**** Supplied records

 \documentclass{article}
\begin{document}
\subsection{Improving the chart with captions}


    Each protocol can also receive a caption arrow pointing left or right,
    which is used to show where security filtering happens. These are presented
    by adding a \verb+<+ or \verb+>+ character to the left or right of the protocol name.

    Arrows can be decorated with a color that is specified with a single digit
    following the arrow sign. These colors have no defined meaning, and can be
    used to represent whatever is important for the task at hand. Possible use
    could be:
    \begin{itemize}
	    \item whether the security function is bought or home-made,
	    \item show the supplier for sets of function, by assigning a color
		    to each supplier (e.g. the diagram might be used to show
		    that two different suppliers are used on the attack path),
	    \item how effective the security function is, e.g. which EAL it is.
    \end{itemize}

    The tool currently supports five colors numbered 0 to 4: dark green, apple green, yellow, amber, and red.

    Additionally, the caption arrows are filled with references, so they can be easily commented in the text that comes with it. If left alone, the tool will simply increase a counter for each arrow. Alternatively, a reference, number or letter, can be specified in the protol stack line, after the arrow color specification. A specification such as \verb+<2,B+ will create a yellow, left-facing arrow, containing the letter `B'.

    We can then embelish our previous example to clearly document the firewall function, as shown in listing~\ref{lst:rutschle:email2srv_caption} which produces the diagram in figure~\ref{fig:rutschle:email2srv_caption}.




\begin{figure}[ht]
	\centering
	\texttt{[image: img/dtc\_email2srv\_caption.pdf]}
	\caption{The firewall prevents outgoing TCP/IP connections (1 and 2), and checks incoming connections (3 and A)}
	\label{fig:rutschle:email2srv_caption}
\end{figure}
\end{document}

********

--- Requirement ---
Output every record exactly as written, with nothing dropped.

--- Reply to the exercise ---
 \documentclass{article}
\begin{document}
\subsection{Improving the chart with captions}


    Each protocol can also receive a caption arrow pointing left or right,
    which is used to show where security filtering happens. These are presented
    by adding a \verb+<+ or \verb+>+ character to the left or right of the protocol name.

    Arrows can be decorated with a color that is specified with a single digit
    following the arrow sign. These colors have no defined meaning, and can be
    used to represent whatever is important for the task at hand. Possible use
    could be:
    \begin{itemize}
	    \item whether the security function is bought or home-made,
	    \item show the supplier for sets of function, by assigning a color
		    to each supplier (e.g. the diagram might be used to show
		    that two different suppliers are used on the attack path),
	    \item how effective the security function is, e.g. which EAL it is.
    \end{itemize}

    The tool currently supports five colors numbered 0 to 4: dark green, apple green, yellow, amber, and red.

    Additionally, the caption arrows are filled with references, so they can be easily commented in the text that comes with it. If left alone, the tool will simply increase a counter for each arrow. Alternatively, a reference, number or letter, can be specified in the protol stack line, after the arrow color specification. A specification such as \verb+<2,B+ will create a yellow, left-facing arrow, containing the letter `B'.

    We can then embelish our previous example to clearly document the firewall function, as shown in listing~\ref{lst:rutschle:email2srv_caption} which produces the diagram in figure~\ref{fig:rutschle:email2srv_caption}.




\begin{figure}[ht]
	\centering
	\texttt{[image: img/dtc\_email2srv\_caption.pdf]}
	\caption{The firewall prevents outgoing TCP/IP connections (1 and 2), and checks incoming connections (3 and A)}
	\label{fig:rutschle:email2srv_caption}
\end{figure}
\end{document}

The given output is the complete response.